» **Problem details**:
From the entries provided below, copy each line that contains the word "только".

───── Provided records

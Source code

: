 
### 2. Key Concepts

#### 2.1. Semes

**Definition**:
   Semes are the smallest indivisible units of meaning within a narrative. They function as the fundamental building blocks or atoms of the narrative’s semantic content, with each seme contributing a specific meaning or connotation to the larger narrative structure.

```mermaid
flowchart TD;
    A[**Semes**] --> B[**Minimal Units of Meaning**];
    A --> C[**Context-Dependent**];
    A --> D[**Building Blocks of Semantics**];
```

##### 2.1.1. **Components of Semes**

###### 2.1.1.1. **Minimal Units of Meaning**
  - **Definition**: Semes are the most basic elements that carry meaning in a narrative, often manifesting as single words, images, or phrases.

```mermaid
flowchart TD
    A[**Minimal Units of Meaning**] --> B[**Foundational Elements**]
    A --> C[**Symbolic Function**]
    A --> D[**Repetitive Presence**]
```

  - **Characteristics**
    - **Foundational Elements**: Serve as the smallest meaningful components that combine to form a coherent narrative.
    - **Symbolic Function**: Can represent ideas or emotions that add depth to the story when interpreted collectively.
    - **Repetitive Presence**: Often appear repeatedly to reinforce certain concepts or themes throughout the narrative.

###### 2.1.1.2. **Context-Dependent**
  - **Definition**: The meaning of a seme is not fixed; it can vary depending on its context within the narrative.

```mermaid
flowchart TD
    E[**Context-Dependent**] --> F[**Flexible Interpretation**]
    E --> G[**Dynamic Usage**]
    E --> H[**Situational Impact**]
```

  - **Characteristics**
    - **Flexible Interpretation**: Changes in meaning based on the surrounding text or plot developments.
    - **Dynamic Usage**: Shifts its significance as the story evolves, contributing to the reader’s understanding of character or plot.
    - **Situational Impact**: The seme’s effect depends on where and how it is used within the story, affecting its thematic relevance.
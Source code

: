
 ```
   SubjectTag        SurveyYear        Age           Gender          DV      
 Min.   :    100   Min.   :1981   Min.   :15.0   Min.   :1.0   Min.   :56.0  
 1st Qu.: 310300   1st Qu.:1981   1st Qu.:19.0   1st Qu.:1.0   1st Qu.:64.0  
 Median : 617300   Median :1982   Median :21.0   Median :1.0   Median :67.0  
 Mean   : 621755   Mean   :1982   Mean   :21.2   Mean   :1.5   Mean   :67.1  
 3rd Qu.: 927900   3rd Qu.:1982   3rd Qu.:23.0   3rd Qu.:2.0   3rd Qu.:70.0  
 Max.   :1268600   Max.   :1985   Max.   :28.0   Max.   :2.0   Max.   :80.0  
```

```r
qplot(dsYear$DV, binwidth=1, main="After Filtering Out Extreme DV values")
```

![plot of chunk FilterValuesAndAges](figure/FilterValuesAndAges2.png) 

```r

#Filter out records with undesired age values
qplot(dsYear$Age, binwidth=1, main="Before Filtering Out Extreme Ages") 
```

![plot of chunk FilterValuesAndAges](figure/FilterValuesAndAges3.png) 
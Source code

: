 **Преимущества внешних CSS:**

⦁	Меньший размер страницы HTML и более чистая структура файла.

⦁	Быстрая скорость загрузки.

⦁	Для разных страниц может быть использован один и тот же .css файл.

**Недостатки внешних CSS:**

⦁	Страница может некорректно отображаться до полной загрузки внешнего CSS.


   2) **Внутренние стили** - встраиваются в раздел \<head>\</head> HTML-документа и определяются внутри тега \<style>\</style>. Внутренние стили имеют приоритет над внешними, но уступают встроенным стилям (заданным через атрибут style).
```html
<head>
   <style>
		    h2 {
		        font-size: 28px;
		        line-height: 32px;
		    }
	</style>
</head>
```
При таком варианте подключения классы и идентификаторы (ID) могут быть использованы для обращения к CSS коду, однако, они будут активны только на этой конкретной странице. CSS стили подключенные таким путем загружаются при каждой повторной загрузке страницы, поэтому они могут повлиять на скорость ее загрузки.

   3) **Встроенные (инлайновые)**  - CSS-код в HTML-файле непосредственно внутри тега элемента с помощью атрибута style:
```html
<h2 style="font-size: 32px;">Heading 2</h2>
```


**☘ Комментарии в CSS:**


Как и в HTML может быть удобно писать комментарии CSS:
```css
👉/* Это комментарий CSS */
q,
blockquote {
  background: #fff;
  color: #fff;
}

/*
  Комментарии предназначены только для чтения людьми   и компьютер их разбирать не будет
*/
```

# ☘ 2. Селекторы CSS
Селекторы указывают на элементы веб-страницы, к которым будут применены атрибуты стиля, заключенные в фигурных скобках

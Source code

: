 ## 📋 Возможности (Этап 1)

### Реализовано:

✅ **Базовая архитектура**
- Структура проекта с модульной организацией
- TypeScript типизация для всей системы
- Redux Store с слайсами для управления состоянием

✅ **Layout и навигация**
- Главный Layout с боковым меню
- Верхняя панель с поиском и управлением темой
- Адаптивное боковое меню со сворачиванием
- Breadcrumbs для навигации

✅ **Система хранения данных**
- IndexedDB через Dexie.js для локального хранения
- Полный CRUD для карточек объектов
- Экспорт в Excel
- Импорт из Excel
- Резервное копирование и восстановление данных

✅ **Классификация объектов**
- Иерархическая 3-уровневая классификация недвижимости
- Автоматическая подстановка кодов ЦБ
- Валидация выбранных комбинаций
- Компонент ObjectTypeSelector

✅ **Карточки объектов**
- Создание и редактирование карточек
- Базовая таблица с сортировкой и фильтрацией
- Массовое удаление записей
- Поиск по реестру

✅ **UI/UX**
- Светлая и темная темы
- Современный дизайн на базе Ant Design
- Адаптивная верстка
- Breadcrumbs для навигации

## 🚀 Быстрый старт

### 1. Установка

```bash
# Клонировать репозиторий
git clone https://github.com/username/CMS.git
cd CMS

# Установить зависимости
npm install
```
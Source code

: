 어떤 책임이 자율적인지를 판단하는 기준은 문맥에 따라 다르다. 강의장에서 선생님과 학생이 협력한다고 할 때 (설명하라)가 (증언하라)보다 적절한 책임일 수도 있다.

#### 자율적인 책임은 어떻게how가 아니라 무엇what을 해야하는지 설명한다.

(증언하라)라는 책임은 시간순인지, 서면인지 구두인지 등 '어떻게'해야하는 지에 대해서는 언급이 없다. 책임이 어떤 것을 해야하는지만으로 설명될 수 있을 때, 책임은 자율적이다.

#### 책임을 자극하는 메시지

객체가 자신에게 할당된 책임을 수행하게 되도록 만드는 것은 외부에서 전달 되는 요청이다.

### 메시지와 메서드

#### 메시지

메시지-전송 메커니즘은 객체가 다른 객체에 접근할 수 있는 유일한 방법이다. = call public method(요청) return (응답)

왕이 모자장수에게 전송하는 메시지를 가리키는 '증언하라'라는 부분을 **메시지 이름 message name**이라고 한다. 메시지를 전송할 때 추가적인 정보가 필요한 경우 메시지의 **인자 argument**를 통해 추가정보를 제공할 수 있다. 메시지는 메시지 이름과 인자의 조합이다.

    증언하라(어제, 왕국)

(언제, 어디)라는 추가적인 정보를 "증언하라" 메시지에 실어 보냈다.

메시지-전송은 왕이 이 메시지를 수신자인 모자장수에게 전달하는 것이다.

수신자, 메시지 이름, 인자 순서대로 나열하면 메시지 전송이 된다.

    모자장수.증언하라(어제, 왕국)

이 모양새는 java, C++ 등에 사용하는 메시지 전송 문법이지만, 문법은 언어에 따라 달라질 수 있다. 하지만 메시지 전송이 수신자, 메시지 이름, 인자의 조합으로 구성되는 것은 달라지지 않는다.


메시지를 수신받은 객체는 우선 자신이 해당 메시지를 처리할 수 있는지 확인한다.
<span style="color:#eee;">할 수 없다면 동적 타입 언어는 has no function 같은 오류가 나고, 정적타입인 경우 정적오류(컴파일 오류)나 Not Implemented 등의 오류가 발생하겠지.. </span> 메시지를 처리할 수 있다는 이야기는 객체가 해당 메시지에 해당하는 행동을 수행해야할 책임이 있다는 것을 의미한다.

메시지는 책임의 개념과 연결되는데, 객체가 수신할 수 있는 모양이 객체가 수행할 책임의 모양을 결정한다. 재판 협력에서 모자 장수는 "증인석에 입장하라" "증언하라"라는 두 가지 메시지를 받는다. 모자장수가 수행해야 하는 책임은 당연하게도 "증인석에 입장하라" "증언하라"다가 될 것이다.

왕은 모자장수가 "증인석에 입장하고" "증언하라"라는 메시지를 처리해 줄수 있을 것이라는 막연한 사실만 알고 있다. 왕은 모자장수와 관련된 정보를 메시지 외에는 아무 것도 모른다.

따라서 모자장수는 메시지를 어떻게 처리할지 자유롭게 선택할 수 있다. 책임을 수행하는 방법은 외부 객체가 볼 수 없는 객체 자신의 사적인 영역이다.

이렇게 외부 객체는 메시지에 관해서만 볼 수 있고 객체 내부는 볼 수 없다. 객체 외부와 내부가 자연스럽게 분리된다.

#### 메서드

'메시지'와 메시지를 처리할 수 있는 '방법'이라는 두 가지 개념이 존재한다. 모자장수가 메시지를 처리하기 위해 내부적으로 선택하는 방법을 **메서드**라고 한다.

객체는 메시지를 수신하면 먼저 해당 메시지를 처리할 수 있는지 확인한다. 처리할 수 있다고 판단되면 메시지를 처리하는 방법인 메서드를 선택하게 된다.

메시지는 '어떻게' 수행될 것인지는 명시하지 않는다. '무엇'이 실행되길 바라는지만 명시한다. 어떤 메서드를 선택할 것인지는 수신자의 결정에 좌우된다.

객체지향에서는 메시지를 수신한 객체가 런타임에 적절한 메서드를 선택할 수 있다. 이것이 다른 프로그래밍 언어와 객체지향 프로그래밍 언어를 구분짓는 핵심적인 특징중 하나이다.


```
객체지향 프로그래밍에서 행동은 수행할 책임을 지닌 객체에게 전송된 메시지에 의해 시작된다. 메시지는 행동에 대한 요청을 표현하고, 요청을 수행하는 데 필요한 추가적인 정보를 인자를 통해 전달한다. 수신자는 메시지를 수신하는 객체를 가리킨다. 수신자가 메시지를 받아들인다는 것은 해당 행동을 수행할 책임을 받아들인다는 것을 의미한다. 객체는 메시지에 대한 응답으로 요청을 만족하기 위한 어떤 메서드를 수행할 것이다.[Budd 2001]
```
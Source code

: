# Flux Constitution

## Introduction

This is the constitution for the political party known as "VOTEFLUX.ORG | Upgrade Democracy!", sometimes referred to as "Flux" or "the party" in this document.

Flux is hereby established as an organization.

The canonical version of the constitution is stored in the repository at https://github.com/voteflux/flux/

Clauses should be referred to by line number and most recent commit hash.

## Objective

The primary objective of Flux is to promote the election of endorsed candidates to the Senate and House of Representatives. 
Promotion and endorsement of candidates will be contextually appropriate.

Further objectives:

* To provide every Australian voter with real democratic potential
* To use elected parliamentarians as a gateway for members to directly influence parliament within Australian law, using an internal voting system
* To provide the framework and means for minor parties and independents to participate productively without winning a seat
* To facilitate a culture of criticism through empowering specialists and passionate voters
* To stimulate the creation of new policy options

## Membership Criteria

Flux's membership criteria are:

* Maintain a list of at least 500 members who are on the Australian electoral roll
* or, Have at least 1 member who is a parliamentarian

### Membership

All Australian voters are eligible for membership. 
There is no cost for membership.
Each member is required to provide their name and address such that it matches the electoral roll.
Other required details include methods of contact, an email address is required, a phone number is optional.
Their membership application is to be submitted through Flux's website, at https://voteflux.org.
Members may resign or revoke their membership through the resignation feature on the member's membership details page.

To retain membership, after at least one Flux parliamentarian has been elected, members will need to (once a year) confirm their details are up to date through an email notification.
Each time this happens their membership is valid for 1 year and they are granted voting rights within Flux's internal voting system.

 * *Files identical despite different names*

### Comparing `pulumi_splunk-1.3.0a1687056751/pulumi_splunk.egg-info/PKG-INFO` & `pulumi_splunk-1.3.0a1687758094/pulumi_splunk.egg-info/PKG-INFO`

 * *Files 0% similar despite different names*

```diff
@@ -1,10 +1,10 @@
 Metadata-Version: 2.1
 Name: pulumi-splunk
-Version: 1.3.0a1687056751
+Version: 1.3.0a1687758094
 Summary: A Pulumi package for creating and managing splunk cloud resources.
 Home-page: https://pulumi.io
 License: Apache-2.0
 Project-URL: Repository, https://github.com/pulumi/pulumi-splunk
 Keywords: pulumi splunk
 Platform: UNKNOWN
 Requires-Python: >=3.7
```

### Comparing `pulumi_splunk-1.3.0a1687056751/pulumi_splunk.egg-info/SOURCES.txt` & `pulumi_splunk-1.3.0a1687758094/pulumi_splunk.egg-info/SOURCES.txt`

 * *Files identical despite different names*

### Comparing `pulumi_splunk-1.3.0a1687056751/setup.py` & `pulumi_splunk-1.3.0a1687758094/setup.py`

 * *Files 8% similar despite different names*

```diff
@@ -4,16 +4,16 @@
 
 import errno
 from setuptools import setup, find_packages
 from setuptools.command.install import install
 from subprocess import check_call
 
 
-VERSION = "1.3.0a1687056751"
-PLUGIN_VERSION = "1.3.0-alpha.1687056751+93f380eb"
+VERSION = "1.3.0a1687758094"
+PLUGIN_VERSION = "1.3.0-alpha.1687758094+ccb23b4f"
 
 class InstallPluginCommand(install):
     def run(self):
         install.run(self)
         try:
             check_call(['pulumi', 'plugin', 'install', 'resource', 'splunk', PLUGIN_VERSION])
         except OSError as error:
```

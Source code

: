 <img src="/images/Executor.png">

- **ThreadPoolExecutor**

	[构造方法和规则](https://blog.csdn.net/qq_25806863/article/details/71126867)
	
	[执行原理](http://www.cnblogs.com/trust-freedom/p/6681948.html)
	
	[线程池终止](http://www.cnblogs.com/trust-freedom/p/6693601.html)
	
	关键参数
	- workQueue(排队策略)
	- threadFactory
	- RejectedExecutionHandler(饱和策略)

──────────

» **Answer to this exercise**:
При таком варианте подключения классы и идентификаторы (ID) могут быть использованы для обращения к CSS коду, однако, они будут активны только на этой конкретной странице. CSS стили подключенные таким путем загружаются при каждой повторной загрузке страницы, поэтому они могут повлиять на скорость ее загрузки.
  Комментарии предназначены только для чтения людьми   и компьютер их разбирать не будет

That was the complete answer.